● Dataset items:
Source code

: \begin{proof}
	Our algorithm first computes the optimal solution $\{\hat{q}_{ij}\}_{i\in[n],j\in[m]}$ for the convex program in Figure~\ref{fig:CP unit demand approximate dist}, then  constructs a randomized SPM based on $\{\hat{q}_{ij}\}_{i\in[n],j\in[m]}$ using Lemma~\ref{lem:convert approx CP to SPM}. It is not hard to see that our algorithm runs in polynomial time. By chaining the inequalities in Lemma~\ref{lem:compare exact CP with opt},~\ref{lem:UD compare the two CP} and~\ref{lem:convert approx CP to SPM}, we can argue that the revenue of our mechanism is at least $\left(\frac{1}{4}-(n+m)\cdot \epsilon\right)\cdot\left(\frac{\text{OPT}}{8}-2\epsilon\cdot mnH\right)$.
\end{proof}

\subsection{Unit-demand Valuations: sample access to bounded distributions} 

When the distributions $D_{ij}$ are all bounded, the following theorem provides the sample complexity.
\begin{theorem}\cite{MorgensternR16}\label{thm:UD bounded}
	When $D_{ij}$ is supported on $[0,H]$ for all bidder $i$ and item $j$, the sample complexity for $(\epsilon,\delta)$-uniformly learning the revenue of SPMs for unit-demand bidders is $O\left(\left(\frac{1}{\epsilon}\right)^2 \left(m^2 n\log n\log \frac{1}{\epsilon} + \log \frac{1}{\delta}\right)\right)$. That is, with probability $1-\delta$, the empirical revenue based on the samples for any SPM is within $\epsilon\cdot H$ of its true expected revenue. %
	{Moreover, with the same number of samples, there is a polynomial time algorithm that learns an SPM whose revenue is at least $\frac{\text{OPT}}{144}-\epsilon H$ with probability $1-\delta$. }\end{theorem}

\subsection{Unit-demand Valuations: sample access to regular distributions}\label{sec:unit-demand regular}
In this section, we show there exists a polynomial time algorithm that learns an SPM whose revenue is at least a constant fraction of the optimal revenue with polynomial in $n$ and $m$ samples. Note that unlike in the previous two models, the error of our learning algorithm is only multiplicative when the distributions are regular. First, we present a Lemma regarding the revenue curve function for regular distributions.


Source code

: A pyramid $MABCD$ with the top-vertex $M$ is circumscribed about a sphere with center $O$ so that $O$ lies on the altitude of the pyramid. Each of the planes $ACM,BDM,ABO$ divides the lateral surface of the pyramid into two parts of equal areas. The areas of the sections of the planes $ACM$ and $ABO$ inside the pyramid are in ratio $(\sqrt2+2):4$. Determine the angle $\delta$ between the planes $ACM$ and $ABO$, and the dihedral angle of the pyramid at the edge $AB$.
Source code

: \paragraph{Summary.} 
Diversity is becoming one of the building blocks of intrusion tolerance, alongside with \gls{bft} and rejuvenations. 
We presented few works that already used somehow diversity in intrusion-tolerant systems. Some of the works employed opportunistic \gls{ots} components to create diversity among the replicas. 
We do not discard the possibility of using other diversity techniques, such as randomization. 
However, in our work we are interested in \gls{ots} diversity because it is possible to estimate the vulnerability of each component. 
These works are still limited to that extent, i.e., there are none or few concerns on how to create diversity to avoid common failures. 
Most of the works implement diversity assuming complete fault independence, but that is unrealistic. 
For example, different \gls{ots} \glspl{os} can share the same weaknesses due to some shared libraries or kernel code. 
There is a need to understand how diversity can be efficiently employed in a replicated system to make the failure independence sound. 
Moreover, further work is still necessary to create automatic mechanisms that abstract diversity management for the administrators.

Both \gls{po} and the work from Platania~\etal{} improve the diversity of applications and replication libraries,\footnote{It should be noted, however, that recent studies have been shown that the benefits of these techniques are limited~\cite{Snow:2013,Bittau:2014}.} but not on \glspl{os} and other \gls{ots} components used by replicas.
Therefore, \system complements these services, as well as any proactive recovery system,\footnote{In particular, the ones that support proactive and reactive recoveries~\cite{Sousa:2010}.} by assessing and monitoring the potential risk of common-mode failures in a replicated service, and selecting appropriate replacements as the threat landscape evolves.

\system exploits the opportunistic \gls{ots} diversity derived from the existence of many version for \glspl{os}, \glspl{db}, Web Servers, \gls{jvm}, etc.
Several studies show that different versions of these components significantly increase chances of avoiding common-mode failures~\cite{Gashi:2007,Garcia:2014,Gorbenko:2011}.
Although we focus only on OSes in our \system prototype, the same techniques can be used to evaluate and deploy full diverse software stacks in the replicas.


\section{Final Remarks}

● PROBLEM DESCRIPTION: Look at the records above. Copy every line where the string "used" occurs.

● YOUR SOLUTION:
We presented few works that already used somehow diversity in intrusion-tolerant systems. Some of the works employed opportunistic \gls{ots} components to create diversity among the replicas. 
Both \gls{po} and the work from Platania~\etal{} improve the diversity of applications and replication libraries,\footnote{It should be noted, however, that recent studies have been shown that the benefits of these techniques are limited~\cite{Snow:2013,Bittau:2014}.} but not on \glspl{os} and other \gls{ots} components used by replicas.
Although we focus only on OSes in our \system prototype, the same techniques can be used to evaluate and deploy full diverse software stacks in the replicas.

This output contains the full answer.